In doing that, Sterlingov’s defense says that they plan to show that he never operated Bitcoin Fog and the blockchain analysis techniques used to pin the case on him were mainly faulty, resulting in his wrongful arrest and a lost year of his life.

Related: The Bitcoin Mixing Case at the Center of the Fight for Transaction Privacy

While speaking from a Northern Virginia jail, Sterlingov said:

“I did not create Bitcoin Fog. I was never an administrator of Bitcoin Fog. I’ve been here for more than a year now. I’m perplexed at the system that could put me in here, at what they can do to an innocent man. It’s a Kafkaesque nightmare.”

The Case Implicated Sterlingov

Unlike in some of the more clear-cut investigations of criminal use of crypto, prosecutors in Sterlingov’s case have not pointed to any smoking-gun digital evidence retrieved from Sterlingov’s possessions or devices when he was apprehended during his trip to the United States in 2021.

Instead, the facts unveiled when charges against Sterlingov became public in April 2021 included a combination of IP address matching, blockchain-based crypto tracing, and online account information links.

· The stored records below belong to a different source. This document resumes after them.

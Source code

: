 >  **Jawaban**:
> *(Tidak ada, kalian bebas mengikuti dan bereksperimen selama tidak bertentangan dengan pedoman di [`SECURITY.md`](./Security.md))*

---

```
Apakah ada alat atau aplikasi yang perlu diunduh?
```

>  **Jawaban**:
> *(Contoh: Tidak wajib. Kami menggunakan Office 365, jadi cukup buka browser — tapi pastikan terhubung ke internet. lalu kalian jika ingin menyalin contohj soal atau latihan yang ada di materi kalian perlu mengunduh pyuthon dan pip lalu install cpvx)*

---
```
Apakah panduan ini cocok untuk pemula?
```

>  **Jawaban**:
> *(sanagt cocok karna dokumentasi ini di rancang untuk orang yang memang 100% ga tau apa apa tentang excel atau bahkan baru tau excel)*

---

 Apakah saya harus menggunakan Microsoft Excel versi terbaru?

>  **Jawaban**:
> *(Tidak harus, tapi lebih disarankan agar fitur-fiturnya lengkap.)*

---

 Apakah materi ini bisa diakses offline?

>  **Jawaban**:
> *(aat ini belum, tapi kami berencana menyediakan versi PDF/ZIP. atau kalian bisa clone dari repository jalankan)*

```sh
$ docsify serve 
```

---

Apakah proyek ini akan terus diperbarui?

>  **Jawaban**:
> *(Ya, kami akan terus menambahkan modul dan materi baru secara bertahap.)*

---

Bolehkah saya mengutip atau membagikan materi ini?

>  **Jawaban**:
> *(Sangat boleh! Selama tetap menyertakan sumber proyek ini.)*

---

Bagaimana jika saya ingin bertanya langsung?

The IRS states that collection of evidence ties Sterlingov to Bitcoin Fog’s creation in 2011 and shows – via bitcoin tracing particularly – that he continued to get profits from the service as late as 2019.

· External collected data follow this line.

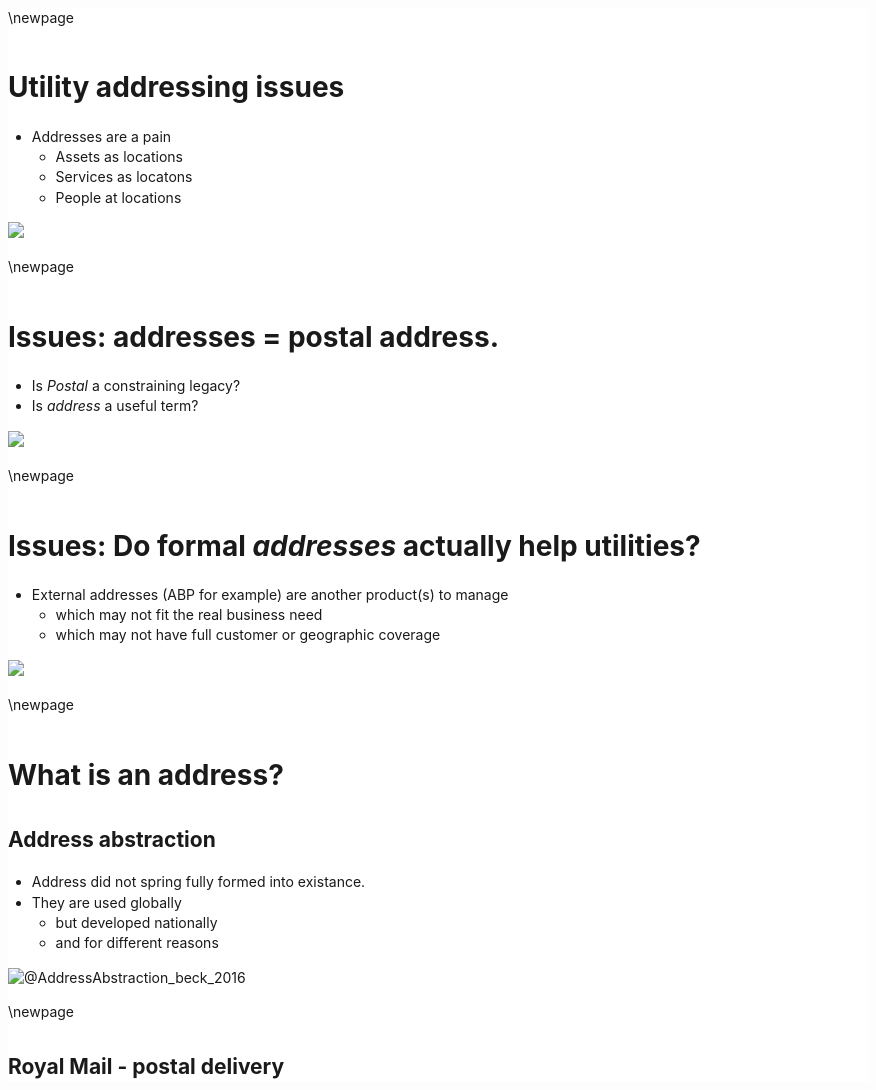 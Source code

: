 

\newpage

# Utility addressing issues


* Addresses are a pain
	* Assets as locations
	* Services as locatons
	* People at locations

![](https://dl.dropboxusercontent.com/u/393477/ImageBank/AMS_InDetail.png)

\newpage

# Issues: addresses = postal address.

* Is *Postal* a constraining legacy?
* Is *address* a useful term? 

![](https://upload.wikimedia.org/wikipedia/commons/0/0d/Mono_pensador.jpg)



\newpage

# Issues: Do formal *addresses* actually help utilities?

* External addresses (ABP for example) are another product(s) to manage
	* which may not fit the real business need
	* which may not have full customer or geographic coverage
    
![](https://upload.wikimedia.org/wikipedia/commons/0/0d/Mono_pensador.jpg)

\newpage


# What is an address?

##  Address abstraction

* Address did not spring fully formed into existance. 
* They are used globally
	* but developed nationally
	* and for different reasons

![@AddressAbstraction_beck_2016](https://upload.wikimedia.org/wikipedia/commons/thumb/5/54/Postal_Address_Abstraction.svg/1024px-Postal_Address_Abstraction.svg.png)

\newpage

##  Royal Mail - postal delivery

Sterlingov’s defense attorney Ekeland asked:

“Where’s the corroborating evidence?”

He runs through the entire inventory of items found on Sterlingov at the time of his arrest, which he mentioned that it included hard drives, Bitcoin debit cards, laptops, backup codes for his accounts, and a customized smartphone for storing crypto funds.

“But you know what’s not found when they catch him traveling? A shred of evidence that he operated Bitcoin Fog. No witnesses, no logs, no communications. They’re pinning it on a multi-layer guessing game.”

The Department of Justice is yet to respond to requests for comments. Notably, the IRS declined to comment on pending litigation. Sterlingov together with his lawyers on August 1 filed a motion to dismiss, a motion to free all seized assets, a motion for a bill of particulars, and a motion to reconsider pretrial detention, among many other items.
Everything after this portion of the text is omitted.